TASK TO CARRY OUT: Would you tally how many lines in the records include the word "DIFaddbegin"? Reply with the number only.

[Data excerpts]
• • • • • • •
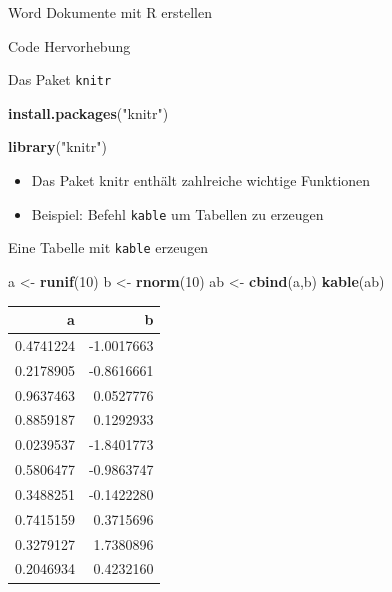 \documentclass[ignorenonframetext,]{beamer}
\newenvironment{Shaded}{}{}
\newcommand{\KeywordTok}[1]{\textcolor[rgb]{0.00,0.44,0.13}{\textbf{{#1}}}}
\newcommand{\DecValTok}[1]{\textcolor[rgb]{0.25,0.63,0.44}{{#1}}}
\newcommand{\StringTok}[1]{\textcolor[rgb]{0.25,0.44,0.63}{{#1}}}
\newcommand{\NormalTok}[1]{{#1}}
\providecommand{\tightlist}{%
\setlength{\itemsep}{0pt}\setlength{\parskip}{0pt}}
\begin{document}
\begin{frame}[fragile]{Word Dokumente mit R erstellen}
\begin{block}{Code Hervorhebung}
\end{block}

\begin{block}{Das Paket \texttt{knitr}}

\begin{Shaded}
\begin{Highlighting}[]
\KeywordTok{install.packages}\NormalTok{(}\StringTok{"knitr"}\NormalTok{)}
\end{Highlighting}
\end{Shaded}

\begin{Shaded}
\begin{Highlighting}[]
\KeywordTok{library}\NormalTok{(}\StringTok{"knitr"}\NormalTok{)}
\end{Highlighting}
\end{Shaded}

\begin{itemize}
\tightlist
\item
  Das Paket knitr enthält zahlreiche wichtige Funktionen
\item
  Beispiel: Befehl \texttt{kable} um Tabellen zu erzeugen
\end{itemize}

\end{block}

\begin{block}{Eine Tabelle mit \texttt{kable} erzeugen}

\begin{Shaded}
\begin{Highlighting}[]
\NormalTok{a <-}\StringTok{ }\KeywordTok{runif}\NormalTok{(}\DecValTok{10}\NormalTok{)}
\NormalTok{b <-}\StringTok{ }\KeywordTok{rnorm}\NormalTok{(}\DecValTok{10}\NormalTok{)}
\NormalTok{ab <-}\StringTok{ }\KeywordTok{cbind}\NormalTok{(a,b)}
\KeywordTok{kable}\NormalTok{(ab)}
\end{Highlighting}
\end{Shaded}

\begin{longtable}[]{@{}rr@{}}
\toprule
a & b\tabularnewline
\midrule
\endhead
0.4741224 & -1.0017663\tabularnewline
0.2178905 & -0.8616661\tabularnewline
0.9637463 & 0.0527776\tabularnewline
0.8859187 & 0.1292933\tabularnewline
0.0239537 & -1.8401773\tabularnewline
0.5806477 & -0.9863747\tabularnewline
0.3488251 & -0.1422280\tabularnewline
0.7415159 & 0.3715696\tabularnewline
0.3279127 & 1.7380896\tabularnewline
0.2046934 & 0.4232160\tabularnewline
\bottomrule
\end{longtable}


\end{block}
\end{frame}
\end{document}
• • • • • • •
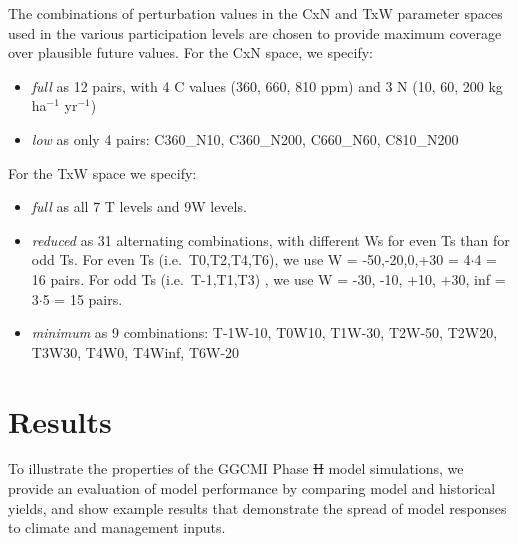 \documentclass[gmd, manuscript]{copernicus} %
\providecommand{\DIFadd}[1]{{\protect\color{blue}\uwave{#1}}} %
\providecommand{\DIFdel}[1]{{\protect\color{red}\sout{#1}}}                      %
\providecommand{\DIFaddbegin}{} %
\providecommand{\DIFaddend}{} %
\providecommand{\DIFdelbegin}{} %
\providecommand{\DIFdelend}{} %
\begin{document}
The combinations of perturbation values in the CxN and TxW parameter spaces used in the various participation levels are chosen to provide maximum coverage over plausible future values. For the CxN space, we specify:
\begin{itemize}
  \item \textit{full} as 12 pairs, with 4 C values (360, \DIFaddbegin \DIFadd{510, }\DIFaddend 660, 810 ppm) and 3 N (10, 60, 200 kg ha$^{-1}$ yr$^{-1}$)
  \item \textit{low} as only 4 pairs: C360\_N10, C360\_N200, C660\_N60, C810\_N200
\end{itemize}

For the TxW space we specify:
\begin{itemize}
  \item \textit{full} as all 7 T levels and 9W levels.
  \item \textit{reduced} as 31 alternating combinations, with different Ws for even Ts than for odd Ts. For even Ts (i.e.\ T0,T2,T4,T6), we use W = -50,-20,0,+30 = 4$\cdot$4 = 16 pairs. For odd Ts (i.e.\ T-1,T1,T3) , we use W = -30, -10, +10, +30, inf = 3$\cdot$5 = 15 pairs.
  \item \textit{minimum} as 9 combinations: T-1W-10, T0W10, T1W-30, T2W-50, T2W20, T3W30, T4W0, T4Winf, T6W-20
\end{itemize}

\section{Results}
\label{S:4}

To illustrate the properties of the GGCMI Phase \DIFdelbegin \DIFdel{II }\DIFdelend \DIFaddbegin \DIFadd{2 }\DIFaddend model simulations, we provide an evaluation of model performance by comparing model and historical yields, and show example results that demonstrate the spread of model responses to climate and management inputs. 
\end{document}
• • • • • • •
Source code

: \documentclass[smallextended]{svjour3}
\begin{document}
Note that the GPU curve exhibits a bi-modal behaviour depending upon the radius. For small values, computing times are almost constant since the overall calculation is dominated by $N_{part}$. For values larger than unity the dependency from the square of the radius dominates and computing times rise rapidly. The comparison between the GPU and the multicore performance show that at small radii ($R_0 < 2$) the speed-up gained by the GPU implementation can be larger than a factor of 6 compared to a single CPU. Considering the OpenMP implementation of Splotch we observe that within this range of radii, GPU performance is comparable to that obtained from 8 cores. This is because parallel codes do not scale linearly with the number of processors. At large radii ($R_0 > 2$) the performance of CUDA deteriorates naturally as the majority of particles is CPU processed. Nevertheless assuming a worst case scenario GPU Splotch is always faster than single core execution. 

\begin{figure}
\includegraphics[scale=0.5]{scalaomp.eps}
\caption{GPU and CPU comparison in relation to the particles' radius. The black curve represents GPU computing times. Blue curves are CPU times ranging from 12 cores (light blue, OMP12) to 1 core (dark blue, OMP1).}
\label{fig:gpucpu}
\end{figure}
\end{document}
• • • • • • •
SOLVED EXERCISE: 3